In 2021, Rob Kroese set out to to write a “different sort of apocalypse.” At its core would be the human tendency to destroy everything around us in the quest for riches and power, realizing the Biblical truth that we “cannot serve God and Mammon.” (Matthew 6:24)
Thus the Mammon series was born, comprising a core trilogy of three books as well as an anthology of tie-in stories from Travis Corcoran, Fenton Wood, myself, and more. This literary world would sit at the intersection of politics, economics and finance, mining, international relations, space travel, and the Internet, just to name a few things. Heaven only knows the headache Kroese must have taken on in order to tie it all together coherently, but hot damn, he pulled it off.
The Story
In TITAN, we’re introduced to our core roster of characters, most of whom are connected to Kade Kapur, a curry-flavored Elon Musk. He’s got a space company that can supposedly move mineral-rich asteroids into Earth’s orbit for high-altitude mining. Due to political and corporate meddling, the project is initially successful, but falls victim to sabotage so that the US Government can seize Kapur’s company. Having banked on the success of the project, the world descends into economic chaos as inflation starts to drive the cost of everything through the roof.
The sequel MESSIAH not only follows the escalation of the economic fallout, but the resultant damage of the asteroid mission’s sabotage. What was once a one-in-a-thousand chance of the asteroid colliding with Earth quickly becomes one-in-a-hundred, then one-in-ten, then…well, the unthinkable happens. The asteroid Mammon shatters and hits the Earth.
Now we get to NEMESIS, and there are a handful of big powers maneuvering to pick up the asteroid’s remains. Most of it landed in the Sahara, so for the hundredth time in human history, superpowers look to Africa as a basket of resources ripe for the pillaging. America, Russia, and China all mobilize for war.
This entire story scares the hell out of me because of how incredibly viable it all is. We get the occasional long and detailed conversation between characters about the goings-on of the world, and it sounds eerily familiar if you’ve been watching the news since 2020.
Even so, it’s like a car crash that has some element of redemptive hope in it—like forty-seven Honda Civics that keep plowing into a flipped-over school bus and the bus is full of puppies and you’re scared for the puppies, but the bus can take it…and you have to get to the end to know that the puppies make it out okay.
In the midst of this new gold rush is a rich cast of characters trying to save the world while they navigate their own personal problems. This brings us neatly to…
The Characters
When we last saw Kade Kapur, he was nestled deep in a floating server farm that was likely to be destroyed by Mammon’s fragmentary landfall.

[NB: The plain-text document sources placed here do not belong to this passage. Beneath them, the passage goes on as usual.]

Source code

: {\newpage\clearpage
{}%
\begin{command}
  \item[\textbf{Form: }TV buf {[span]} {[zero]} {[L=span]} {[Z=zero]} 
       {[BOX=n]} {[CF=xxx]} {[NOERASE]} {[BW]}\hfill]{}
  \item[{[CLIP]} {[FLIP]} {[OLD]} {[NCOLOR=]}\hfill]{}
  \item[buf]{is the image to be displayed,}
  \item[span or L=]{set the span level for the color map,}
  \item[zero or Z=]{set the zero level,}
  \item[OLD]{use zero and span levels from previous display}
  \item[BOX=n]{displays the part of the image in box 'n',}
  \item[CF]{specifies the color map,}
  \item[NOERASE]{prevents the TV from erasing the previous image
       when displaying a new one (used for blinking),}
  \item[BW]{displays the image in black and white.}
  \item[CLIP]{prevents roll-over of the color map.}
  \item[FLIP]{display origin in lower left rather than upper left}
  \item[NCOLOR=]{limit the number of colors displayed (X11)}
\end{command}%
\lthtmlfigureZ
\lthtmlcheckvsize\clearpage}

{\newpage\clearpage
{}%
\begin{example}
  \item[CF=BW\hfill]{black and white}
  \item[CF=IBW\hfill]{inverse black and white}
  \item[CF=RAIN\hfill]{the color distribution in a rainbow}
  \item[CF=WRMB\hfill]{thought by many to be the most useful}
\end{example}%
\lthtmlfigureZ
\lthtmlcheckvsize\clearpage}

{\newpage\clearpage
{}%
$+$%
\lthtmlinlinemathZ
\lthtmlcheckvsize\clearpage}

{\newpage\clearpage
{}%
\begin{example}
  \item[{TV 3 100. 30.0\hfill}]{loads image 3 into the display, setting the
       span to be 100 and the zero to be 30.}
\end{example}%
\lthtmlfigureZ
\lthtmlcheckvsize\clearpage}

Having survived “M-Day,” he now has to preserve the computers from the ocean and make contact with the survivors of the outside world. and save what’s left of his loved ones.
Valerie Sutherland is stuck with the other survivors in the castle in Libya, with several predators at the gates. Various Islamic terrorist groups are liable to invade the castle for its precious food stores, and uncomfortable alliances must be made with certain mercenary groups who would like to seize control of everything. This is only made more complex by the arrival of her estranged husband Rick, who is his own flavor of bastard, but can be useful to the castle.

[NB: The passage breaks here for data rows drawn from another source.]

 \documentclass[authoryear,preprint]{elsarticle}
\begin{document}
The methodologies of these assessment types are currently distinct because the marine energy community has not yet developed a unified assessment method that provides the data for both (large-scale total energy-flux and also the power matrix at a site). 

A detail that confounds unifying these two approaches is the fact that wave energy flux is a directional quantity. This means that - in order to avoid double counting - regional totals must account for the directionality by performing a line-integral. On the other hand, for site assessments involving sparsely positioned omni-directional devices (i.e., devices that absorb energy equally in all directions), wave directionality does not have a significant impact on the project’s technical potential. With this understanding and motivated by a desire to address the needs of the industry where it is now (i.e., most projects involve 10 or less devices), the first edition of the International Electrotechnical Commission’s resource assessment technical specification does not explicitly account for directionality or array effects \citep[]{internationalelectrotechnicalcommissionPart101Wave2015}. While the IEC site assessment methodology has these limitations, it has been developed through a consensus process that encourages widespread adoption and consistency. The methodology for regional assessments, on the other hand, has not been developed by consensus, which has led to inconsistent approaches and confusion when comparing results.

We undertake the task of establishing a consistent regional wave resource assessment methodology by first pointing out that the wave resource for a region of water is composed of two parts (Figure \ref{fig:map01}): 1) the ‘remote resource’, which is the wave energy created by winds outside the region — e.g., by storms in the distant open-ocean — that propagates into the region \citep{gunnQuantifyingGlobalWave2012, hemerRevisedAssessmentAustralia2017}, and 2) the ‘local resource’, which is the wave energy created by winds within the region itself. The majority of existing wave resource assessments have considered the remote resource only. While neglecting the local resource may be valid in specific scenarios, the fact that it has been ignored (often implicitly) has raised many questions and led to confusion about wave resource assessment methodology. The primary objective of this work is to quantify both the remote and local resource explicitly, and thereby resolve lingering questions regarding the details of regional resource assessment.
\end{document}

Rounding out the protagonists are men like Jeong and Nowell, a young tech/finance guru and an experienced lawyer, respectively. (There’s a chance I botched the spelling of their names—I listened to the audiobooks.)

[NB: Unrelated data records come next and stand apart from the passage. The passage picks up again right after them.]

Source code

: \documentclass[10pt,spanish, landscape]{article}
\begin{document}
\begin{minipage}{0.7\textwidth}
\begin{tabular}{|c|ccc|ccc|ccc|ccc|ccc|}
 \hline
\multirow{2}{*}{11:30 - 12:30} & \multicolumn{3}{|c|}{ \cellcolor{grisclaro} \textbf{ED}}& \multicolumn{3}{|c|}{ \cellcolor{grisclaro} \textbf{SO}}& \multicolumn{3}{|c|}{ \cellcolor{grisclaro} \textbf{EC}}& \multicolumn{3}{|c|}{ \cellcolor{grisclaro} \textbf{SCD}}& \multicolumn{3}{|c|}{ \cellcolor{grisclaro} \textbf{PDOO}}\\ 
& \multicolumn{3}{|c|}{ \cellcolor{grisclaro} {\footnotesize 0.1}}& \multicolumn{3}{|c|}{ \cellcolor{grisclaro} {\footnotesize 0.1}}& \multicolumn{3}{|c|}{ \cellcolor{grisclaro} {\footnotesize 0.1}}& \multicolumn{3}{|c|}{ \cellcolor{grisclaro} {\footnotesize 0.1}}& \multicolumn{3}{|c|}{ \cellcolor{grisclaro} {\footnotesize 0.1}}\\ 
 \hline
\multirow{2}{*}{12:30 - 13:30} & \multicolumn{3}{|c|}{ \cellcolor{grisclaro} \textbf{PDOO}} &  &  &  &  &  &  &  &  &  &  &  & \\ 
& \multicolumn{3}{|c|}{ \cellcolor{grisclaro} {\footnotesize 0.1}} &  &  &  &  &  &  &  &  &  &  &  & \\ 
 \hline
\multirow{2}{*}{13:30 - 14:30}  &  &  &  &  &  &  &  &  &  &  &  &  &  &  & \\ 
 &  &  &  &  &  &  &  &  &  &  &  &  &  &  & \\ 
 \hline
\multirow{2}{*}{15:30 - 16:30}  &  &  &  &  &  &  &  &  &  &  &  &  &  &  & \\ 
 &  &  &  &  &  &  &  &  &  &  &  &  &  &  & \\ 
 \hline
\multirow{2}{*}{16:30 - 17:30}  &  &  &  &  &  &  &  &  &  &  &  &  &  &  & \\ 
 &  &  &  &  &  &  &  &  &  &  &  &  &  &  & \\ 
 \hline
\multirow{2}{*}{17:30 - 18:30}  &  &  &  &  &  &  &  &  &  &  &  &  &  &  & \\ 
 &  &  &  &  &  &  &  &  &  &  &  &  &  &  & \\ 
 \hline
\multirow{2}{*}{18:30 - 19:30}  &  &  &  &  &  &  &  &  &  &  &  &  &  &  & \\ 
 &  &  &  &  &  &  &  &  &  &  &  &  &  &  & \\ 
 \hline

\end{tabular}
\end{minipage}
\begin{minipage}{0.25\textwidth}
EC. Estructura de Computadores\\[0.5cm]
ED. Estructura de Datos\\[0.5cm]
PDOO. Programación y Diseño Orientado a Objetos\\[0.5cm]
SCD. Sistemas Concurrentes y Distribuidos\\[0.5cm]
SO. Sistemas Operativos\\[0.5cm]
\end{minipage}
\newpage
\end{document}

I liked all of these characters because they went as far as they could to max out in their own fields, and actually applied the knowledge they had despite all of the opposition they faced. It was their pluck, their drive, their resilience that kept me rooting for them.
The World
Ours, now with 12% more bastard. The tech is more or less ours, the politics are definitely ours, and while all of the characters are fictitious, they are very real. This could (and probably does) happen here in our lifetimes.
The Politics
Well, it’s not exactly Ayn Rand, but more or less it’s the libertarians who save the world, right? Haha. They don’t set out to save the planet with Objectivism, it’s more that People Doing The Right Thing(TM) are the ones who get everything back on track, using sound economic principles and aggressively flipping the bird to the Powers That Be.
Content Warning
R for language and violence, and implied sensuality. That last part is a little toned down from book 2.
Who is it for?
Fans of THE MARTIAN and the good parts of ATLAS SHRUGGED, where the author can make his point in about 1/10th the word count.
Why buy it?
When the smart characters sit down to discuss and explain what’s going on, these novels take on the better qualities of a textbook. Those discussions are worth revisiting in detail and learning from. Plus, the positive conclusion to two brutally hard entries in the trilogy is very whitepilling. Go get your copy.